A Tough Climb, but the View is Spectacular

We told you that this year would be an uphill climb. Admittedly, it was not a particularly hard prediction to make, since all the indicators were clearly pointing in the same direction.

But now that the situation has become crystal clear, there’s an impulsive urge to review the high points.

Above all, performance is generally slow.  And, as is natural, things look different, depending on one’s perspective. Slow for Europe amounts to a growth trend, in the most optimistic of forecasts, of 0.8%, according to estimates by the European Central Bank. A rate that actually spells stagnation and, furthermore, is the result of an average taken from the various countries that make it up, but which are very far apart. If the number one country is Germany, with a growth rate of  0.6%,  even with its very sizable industrial accomplishments (that run entirely counter to the market trend), just a short distance away we find France, with a more restrained but not distant 0.4%; and, bringing up the rear, are countries like Italy and Spain, which are technically in recession; not to mention Greece, the seriously ailing member of the Euro zone, now recovering in intensive care. For the United States, slow is an anticipated, but minor, growth rate that fluctuates around 2% but, it is showing strong signs of  revival; while for the emerging countries, the point of view changes completely. Brazil is expected to post a 3.3% growth rate, but that’s a step down from last year’s 5%; while China, the real driver of the global economy, will have to "settle" (based on Chinese logic, and politics, which call for double-digit growth rates) for a modest 7.5%. As if to say: times are tough for everyone, but for some they are even tougher. Paradoxically, they are also propitious.

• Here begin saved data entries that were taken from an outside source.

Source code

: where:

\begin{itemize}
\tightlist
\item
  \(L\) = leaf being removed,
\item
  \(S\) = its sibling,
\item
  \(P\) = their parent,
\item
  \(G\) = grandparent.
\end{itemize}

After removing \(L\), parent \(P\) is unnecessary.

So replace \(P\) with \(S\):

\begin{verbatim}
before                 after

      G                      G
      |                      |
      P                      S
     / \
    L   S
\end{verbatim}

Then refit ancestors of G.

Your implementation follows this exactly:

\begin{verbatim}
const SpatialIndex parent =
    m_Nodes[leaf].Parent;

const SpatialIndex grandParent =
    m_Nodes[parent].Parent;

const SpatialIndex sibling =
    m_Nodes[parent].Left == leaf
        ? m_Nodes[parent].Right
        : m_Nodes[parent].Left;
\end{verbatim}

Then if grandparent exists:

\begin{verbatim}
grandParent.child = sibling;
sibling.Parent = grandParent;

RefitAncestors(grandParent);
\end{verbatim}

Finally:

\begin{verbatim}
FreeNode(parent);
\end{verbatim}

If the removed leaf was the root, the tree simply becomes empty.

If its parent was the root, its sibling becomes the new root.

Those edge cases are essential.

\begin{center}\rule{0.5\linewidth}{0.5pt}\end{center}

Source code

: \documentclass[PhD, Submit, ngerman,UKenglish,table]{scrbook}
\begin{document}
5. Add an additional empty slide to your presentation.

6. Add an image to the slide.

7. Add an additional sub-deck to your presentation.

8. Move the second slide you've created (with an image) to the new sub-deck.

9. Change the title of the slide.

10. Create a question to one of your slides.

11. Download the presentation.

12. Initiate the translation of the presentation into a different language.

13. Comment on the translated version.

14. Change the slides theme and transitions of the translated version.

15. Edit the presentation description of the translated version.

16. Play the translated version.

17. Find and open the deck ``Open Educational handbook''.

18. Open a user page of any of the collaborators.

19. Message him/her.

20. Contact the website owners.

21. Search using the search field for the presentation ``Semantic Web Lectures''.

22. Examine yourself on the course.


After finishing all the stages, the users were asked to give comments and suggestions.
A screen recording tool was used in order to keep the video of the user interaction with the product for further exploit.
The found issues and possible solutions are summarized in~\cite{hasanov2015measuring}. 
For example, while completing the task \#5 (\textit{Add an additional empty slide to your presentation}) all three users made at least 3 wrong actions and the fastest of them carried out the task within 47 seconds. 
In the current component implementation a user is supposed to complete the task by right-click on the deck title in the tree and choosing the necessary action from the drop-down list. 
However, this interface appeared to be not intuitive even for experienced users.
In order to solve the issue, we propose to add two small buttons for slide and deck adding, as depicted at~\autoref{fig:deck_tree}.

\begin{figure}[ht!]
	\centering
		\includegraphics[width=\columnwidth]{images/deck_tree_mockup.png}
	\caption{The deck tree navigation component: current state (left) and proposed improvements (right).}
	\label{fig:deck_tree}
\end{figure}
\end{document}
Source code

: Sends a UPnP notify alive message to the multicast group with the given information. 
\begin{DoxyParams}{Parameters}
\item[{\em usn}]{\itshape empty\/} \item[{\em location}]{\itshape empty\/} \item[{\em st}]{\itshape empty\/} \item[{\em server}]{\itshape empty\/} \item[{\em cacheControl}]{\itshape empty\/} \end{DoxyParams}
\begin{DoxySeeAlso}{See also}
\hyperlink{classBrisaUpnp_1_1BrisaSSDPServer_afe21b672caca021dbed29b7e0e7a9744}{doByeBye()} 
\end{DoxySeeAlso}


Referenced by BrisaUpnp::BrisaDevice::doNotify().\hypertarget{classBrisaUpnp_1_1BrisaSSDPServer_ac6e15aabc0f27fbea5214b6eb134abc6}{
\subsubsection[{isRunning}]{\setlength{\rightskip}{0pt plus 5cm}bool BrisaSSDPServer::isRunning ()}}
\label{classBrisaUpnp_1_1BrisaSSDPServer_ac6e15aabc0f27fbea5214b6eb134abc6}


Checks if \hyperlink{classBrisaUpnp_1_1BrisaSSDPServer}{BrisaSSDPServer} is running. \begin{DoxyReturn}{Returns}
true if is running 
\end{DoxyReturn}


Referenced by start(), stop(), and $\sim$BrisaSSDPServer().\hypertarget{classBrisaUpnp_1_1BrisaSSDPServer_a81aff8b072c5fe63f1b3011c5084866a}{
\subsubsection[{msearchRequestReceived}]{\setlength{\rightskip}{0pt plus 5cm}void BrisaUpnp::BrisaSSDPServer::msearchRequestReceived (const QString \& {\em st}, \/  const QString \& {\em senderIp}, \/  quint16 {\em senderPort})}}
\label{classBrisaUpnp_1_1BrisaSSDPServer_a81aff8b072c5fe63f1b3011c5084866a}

Indeed, now more than ever, the hunger for technology is gnawing at the new powerhouses of the global economy – China, Brazil and India – even though, to a lesser degree, need to invest in innovation to stimulate their own industrial development and reach levels of manufacturing quality on a par with market demand. The United States needs to keep its international competitive edge intact. European businesses are therefore called to meet this demand for technology, some (like the Italians) more than others, due to the prestige they have earned. When it comes to technology, the phrase “Italians do it better” has an interpretation all its own that is understood around the world when applied to glass processing machinery. The average ratio of their exports to revenues is more than 75%, and will likely continue to grow. Europe’s domestic market is sluggish, although with different nuances; however, demand on international markets is pressing -- this is the big news. True, it’s an uphill journey, but one that’s calling our name.